Sexworkers Critique of Swedish Prostitution policy (http://www.petraostergren.com/pages.aspx?r_id=40716)

A Swedish sexworker on the criminalization of clients (http://www.youtube.com/watch?v=7D7nOh57-I8&feature=player_embedded)

They especially put the lie to the idea that the Swedish law does not criminalise prostitutes as such. The Swedish law criminalises owners of locations where prostitution takes place as pimps. And so, if the owner of an apartment comes to know that the person who hires his apartment is a prostitute, s/he is compelled to evict her, on the penalty of becoming a target for prosecution as an exploiter of prostitution him or herself. And so a direct effect of the Swedish law is that they target prostitutes for eviction (no wonder that by your "statistics" 483.17% of prostitutes are homeless, is it?) The only difference between this and criminalisation is that it doesn't even require due process of law and the bothersome need to listen to a prostitute's lawyer in court.

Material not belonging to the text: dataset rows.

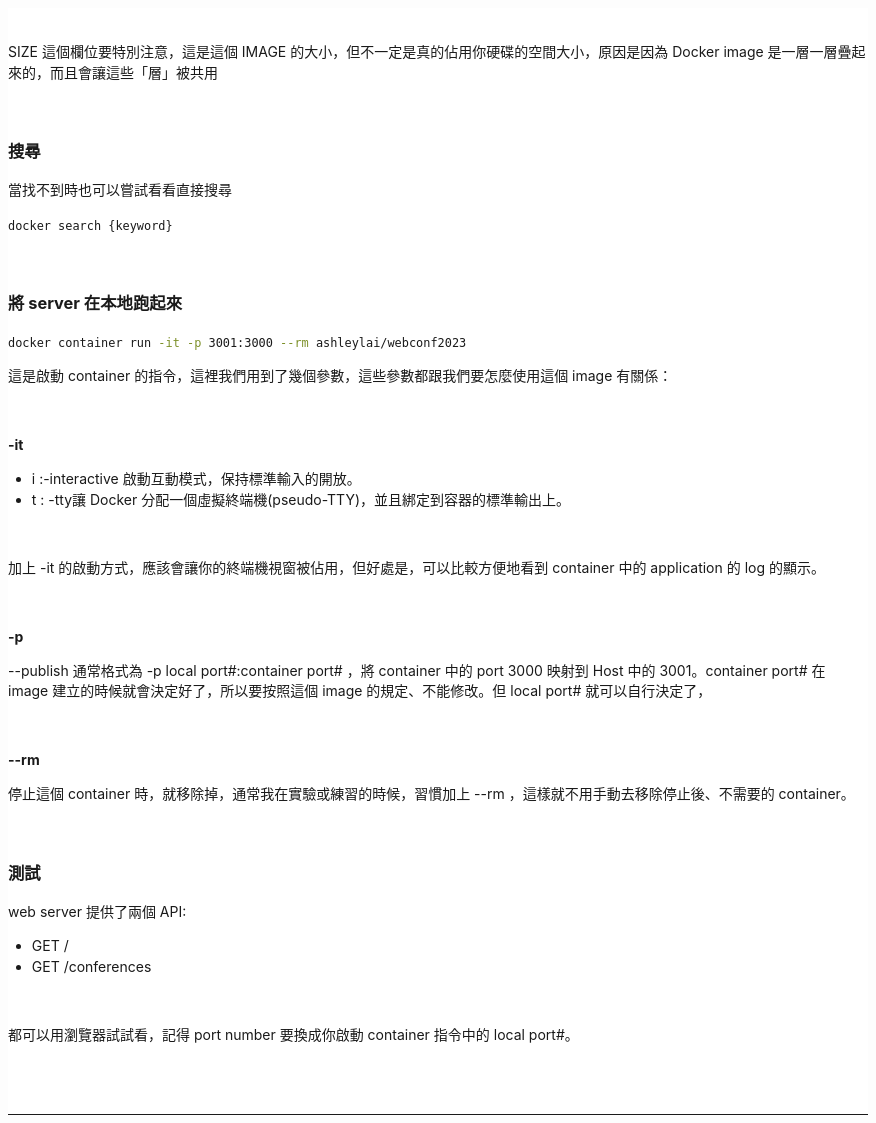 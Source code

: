 <br>

SIZE 這個欄位要特別注意，這是這個 IMAGE 的大小，但不一定是真的佔用你硬碟的空間大小，原因是因為 Docker image 是一層一層疊起來的，而且會讓這些「層」被共用

<br>

### 搜尋

當找不到時也可以嘗試看看直接搜尋

```bash
docker search {keyword}
```

<br>

### 將 server 在本地跑起來

```bash
docker container run -it -p 3001:3000 --rm ashleylai/webconf2023
```

這是啟動 container 的指令，這裡我們用到了幾個參數，這些參數都跟我們要怎麼使用這個 image 有關係：

<br>

**-it**

- i :-interactive 啟動互動模式，保持標準輸入的開放。
- t : -tty讓 Docker 分配一個虛擬終端機(pseudo-TTY)，並且綁定到容器的標準輸出上。

<br>

加上 -it 的啟動方式，應該會讓你的終端機視窗被佔用，但好處是，可以比較方便地看到 container 中的 application 的 log 的顯示。

<br>

**-p**

--publish 通常格式為 -p local port#:container port# ，將 container 中的 port 3000 映射到 Host 中的 3001。container port# 在 image 建立的時候就會決定好了，所以要按照這個 image 的規定、不能修改。但 local port# 就可以自行決定了，

<br>

**--rm** 

停止這個 container 時，就移除掉，通常我在實驗或練習的時候，習慣加上 --rm ，這樣就不用手動去移除停止後、不需要的 container。

<br>

### 測試

web server 提供了兩個 API:

- GET /
- GET /conferences

<br>

都可以用瀏覽器試試看，記得 port number 要換成你啟動 container 指令中的 local port#。

<br><br>

---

That's the wonder you support, you, and now, apparently, Hillary Clinton.

Luís Henrique

Crux
3rd February 2013, 09:25
The idea that Petra Östergren (working with a sample group of 20), or indeed those other two people you've quoted represent sex worker's in general is of course false. Pye Jacobsson , surprise surprise, is a co-owner of a strip club. Or was until last year when it got into the papers.

I don't feel compelled to respond to your straw men arguments. Sorry.

Luís Henrique
3rd February 2013, 14:31
The idea that Petra Östergren (working with a sample group of 20), or indeed those other two people you've quoted represent sex worker's in general is of course false. Pye Jacobsson , surprise surprise, is a co-owner of a strip club. Or was until last year when it got into the papers.

Well, your "statistics" are forged by people who don't work with any prostitutes at all, much less 20, or take their figures from the police or shelters and don't bother to qualify the figures for the fact that they are dealing with the most vulnerable lot of prostitutes. It's like pretending to calculate the rate of alcoholism among sailors by looking on statistics of detox clinics or police files on public disturbance.

If Pye Jacobsson is indeed a co-owner of a strip club, then this means that you don't know how to counter the arguments of a strip club owner other than by pointing the fact that she is a strip club owner.


I don't feel compelled to respond to your straw men arguments. Sorry.

And, of course, if you are not able to counter the arguments of a strip club owner, it is quite unlikely that you can't counter the arguments of anyone with a passable knowledge of Marxist theory, which is what you mean by the quote above.

But enough. I can't be swayed by forged or decontextualised statistics, you cannot be swayed by rational arguments, so let's move elsewhere, for this apparently can only be a dialogue between deaf people.